FILE PHOTO: Migrant boys spend time in a recreation area outside Casa Padre, an immigrant shelter for unaccompanied minors, in Brownsville, Texas, U.S., June 23, 2018. REUTERS/Loren Elliott/File Photo

By Ted Hesson and Emily Green

WASHINGTON (Reuters) - A federal judge on Thursday ordered the Trump administration to refrain from deporting Guatemalan unaccompanied migrant children with active immigration cases while a legal challenge plays out.

Judge Timothy Kelly, a Trump appointee based in Washington, D.C., kept in place an earlier judicial block on the policy, sharply criticizing the administration's unproven assertion that the children's parents wanted them deported.

U.S. President Donald Trump's administration attempted to deport 76 Guatemalan minors being held in U.S. custody in a surprise move in the early morning on August 31, sparking a lawsuit and emergency hearing that temporarily halted the move.

Justice Department lawyer Drew Ensign initially said that the children's parents requested they be returned home, but the department later rescinded that claim.

The reversal came after Reuters published an internal report by a Guatemalan attorney general showing that most parents of the roughly 600 Guatemalan children in U.S. custody could not be contacted. Of those contacted, many did not want their children returned to Guatemala, the report said.

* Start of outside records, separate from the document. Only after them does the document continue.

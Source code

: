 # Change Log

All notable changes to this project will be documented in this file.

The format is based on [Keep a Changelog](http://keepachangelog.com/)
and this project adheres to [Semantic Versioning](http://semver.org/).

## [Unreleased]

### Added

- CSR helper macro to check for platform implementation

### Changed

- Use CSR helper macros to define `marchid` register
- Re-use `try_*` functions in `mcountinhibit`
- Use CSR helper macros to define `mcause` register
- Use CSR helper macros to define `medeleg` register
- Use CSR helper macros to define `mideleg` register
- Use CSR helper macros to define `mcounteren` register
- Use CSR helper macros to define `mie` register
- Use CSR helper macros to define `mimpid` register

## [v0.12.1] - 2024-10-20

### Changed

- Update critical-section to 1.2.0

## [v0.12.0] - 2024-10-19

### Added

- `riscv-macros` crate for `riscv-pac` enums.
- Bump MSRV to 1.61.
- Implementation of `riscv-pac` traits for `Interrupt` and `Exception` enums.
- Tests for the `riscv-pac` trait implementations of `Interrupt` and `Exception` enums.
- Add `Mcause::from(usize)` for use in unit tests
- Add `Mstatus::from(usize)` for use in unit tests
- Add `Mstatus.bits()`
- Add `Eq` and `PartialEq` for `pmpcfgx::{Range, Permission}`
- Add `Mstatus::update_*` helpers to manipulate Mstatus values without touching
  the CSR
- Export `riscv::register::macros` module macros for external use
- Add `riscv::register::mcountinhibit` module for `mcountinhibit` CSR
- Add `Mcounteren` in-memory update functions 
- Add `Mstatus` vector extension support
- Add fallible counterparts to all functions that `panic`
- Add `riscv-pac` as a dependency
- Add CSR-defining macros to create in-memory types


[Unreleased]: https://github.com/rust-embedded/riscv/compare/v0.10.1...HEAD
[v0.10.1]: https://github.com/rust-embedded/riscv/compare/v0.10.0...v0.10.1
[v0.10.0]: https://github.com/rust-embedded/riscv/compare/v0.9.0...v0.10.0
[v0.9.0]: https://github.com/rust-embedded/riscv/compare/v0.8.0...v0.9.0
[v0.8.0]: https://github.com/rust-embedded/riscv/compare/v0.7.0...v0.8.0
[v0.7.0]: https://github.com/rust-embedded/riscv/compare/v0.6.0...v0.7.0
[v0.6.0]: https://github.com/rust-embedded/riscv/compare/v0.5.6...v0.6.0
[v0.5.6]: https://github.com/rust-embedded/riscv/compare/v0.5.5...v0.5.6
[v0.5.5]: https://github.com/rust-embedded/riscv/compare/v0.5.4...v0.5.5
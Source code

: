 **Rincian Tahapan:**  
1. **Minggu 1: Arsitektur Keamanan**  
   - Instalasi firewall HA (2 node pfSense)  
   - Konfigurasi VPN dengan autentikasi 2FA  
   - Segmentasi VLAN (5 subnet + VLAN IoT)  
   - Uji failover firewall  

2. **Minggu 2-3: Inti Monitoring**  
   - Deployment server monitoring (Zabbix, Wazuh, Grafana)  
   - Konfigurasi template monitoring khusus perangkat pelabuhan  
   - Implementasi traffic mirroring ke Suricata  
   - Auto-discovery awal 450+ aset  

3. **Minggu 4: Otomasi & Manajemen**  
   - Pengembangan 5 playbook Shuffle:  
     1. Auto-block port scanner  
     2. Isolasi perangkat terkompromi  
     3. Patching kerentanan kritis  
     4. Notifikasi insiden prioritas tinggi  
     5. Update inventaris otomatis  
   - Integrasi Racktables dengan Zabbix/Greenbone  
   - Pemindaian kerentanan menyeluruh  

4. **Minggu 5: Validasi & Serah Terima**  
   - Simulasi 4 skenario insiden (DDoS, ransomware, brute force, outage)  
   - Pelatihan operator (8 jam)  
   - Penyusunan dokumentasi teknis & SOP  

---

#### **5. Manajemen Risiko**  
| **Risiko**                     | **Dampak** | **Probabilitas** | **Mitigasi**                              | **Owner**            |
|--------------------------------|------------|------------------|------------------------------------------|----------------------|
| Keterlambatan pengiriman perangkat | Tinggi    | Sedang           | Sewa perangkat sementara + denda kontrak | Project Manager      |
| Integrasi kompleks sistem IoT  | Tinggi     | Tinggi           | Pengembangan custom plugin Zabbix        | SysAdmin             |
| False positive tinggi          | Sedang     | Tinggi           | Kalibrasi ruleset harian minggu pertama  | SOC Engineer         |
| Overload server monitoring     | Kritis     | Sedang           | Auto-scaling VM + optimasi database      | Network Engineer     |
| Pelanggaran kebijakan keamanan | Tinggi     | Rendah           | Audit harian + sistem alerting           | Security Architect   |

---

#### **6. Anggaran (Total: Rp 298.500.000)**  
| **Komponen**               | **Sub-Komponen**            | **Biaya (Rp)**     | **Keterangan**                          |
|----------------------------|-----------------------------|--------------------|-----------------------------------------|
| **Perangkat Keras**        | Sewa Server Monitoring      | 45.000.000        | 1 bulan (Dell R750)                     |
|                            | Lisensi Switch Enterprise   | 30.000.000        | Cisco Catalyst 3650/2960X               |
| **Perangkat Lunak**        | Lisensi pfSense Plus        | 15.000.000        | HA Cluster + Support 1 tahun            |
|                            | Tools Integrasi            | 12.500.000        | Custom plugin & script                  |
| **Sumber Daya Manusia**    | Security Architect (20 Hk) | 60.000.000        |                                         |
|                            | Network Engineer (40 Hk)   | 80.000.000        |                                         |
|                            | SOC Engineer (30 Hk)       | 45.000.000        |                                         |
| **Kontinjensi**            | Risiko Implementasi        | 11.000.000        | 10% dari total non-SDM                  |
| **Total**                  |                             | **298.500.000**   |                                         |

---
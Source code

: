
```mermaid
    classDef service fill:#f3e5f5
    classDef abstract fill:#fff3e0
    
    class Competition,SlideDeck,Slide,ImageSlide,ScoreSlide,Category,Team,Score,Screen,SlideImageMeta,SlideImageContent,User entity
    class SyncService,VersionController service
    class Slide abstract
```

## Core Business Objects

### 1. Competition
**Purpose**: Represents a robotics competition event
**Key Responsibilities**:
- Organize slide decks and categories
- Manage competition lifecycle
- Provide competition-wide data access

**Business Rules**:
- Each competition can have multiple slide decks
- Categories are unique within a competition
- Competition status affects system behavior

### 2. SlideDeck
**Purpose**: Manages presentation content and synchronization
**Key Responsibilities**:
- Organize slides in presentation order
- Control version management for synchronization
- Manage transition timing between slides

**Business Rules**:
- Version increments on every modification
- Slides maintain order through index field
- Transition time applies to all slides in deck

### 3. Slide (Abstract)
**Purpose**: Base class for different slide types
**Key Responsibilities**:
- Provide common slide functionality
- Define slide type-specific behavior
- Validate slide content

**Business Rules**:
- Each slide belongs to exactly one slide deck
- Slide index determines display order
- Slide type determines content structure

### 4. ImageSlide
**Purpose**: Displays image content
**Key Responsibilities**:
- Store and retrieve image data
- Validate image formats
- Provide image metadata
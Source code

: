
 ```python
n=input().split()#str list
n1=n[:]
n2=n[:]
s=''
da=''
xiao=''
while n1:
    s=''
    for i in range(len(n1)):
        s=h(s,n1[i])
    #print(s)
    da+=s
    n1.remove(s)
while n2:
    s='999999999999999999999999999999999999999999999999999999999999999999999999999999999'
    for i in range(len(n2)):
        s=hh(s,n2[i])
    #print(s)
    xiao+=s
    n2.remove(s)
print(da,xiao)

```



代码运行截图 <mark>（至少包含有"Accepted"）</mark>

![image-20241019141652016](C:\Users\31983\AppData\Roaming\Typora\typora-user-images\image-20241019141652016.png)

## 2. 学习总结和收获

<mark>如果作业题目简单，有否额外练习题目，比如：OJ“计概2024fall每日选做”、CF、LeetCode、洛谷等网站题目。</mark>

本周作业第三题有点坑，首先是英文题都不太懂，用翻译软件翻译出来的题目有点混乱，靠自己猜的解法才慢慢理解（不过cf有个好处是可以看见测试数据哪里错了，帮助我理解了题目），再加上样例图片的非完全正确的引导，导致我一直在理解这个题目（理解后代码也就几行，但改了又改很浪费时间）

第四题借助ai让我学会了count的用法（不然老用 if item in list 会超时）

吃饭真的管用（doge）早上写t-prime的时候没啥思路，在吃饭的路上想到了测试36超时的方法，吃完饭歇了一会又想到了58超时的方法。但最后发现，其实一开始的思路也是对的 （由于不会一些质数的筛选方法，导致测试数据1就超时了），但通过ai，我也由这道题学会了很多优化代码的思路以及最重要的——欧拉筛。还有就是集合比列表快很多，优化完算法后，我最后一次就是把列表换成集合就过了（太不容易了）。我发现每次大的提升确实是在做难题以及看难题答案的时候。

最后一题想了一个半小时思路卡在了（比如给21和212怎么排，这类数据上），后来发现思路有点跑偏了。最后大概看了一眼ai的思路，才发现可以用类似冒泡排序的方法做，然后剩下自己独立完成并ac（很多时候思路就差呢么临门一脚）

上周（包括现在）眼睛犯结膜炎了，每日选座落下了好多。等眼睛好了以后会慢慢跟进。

In a 43-page opinion, Kelly said the Trump administration's explanation "crumbled like a house of cards" in light of the Guatemalan government report.

"There is no evidence before the Court that the parents of these children sought their return," Kelly wrote.

The U.S. Department of Homeland Security and Department of Justice did not immediately respond to requests for comment.

Kelly blocked the rapid deportation of Guatemalan unaccompanied children who have not received a final removal order or permission from the U.S. attorney general to depart while their cases remain active.

In the ruling, the judge said the children were unexpectedly taken from their shelter beds in the middle of the night, driven to the airport and, in some cases, put on planes, leaving them worried and confused.

At one shelter in McAllen, Texas, a young girl was so scared that she vomited, Kelly wrote, citing evidence submitted in the case.

Lawyers for the children filed a lawsuit seeking to block the removals, prompting an emergency hearing over the Labor Day weekend.

Migrant children who arrive at U.S. borders without a parent or guardian are classified as unaccompanied and sent to federal government-run shelters until they can be placed with a family member or foster home, a process outlined in federal law.

A Guatemalan mother whose 16-year-old son could be subject to the Trump administration deportation effort told Reuters that her son would like to remain in California even though she misses him.

“This is what he wanted,” she said during an interview earlier this month on the outskirts of Guatemala City.

The mother, who spoke to Reuters on condition of anonymity, works 15 hours a day at a restaurant and makes just enough money to cover rent and food, she said.